According to Mitra, a professor at Missouri State University, the change in internal energy is the sum of the energy that enters and leaves the system (Lucas, 2015). Mathematically this can be represented by the following equation: ∆U=Q-W. W represents work and under constant pressure, the system must “work” to meet the volume change, leading to the equation, Q = ∆U+P∆V. An increase in volume will increase the enthalpy. For this neutralization reaction specifically, it is exothermic as there are many bonds being formed. Bond formation is an exothermic process, therefore causing ∆H to be a negative value. When bonds are broken, energy is required to break it, therefore being an endothermic process.

Furthermore, since the heat gained by the surroundings was a positive value, this meant that the reaction lost energy, resulting in an exothermic process. Bond formation is an exothermic process because of the molecular orbital theory. It states that when a bond is formed between two atoms, the electrons move from a higher energy orbital to a lower one, and the energy is released into the surroundings (Halpern, 2019).

Supported in the data above, there is a clear trend that the molar enthalpy generally stays constant. It peaked at times due to other potential errors or outliers discovered during the experiment. In the graph, most of the values for molar enthalpy remained constant. In Table 6 of the Appendix, it clearly shows how the amount of heat gained by the surroundings was increasing as volume increased. Some of the values throughout the experiment do not match the general trend, due to potential errors, which was shown through the random error of the investigation.

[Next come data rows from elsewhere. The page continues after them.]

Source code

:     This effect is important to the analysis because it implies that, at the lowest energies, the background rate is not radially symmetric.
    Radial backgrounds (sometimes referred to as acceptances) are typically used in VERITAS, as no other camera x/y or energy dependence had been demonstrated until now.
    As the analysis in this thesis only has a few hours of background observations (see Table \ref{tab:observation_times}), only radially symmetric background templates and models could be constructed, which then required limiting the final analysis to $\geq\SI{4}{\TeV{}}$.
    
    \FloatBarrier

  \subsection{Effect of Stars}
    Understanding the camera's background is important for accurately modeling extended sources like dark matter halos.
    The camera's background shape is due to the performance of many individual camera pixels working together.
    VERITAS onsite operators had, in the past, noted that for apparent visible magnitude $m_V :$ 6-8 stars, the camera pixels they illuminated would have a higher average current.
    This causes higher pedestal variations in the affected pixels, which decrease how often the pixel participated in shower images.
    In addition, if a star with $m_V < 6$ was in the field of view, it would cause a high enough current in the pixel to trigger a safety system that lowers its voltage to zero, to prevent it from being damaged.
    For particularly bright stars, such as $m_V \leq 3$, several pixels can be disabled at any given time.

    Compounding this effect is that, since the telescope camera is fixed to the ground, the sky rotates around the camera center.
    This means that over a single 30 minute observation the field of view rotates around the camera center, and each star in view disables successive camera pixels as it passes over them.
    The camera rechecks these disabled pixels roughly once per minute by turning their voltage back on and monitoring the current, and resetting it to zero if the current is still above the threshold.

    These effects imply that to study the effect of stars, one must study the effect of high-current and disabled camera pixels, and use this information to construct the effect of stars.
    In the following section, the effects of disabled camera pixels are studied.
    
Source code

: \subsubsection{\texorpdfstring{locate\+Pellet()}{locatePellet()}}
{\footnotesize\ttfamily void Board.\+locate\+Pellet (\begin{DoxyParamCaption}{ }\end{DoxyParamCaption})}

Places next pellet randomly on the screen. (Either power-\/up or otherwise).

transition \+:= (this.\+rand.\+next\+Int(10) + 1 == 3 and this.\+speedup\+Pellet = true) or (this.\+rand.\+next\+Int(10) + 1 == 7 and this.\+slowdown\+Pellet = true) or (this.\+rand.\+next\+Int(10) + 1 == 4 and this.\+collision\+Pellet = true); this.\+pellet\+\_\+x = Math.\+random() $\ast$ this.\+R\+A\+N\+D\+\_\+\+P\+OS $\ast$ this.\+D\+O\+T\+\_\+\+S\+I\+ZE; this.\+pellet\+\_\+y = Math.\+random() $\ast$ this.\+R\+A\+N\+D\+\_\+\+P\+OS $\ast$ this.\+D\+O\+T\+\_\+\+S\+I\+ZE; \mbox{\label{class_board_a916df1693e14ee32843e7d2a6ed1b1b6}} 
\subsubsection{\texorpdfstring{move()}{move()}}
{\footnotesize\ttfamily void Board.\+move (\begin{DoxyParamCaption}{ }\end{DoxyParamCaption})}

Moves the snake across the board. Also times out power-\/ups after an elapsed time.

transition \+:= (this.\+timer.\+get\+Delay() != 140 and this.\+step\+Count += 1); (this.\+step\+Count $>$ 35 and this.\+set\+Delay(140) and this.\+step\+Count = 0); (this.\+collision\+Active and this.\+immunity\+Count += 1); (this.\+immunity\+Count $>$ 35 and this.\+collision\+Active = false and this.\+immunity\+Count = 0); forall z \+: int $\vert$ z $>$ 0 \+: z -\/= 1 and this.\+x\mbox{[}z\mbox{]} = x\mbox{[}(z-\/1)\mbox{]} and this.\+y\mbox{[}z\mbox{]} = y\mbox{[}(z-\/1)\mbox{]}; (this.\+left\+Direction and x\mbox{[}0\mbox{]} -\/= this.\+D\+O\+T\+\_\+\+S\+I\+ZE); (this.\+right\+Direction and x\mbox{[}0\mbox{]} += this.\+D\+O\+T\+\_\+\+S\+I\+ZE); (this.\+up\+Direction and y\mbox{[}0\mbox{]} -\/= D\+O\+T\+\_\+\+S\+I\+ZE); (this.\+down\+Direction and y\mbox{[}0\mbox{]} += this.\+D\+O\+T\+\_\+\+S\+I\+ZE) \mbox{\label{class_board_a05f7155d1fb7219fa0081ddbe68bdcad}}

For this experiment, accuracy could not be looked at as there are no other studies that have conducted this experiment at 1.00 M of HCl. However, the precision of the experiment varied. The final temperatures of the reactions achieved varied from 0.00 °C to 2.00 °C, without mentioning outliers. The precision can be expressed by the random error of the experiment, which was 5.10%. This high value means that the precision is low, and this can be due to the experimental instruments used during the experiment.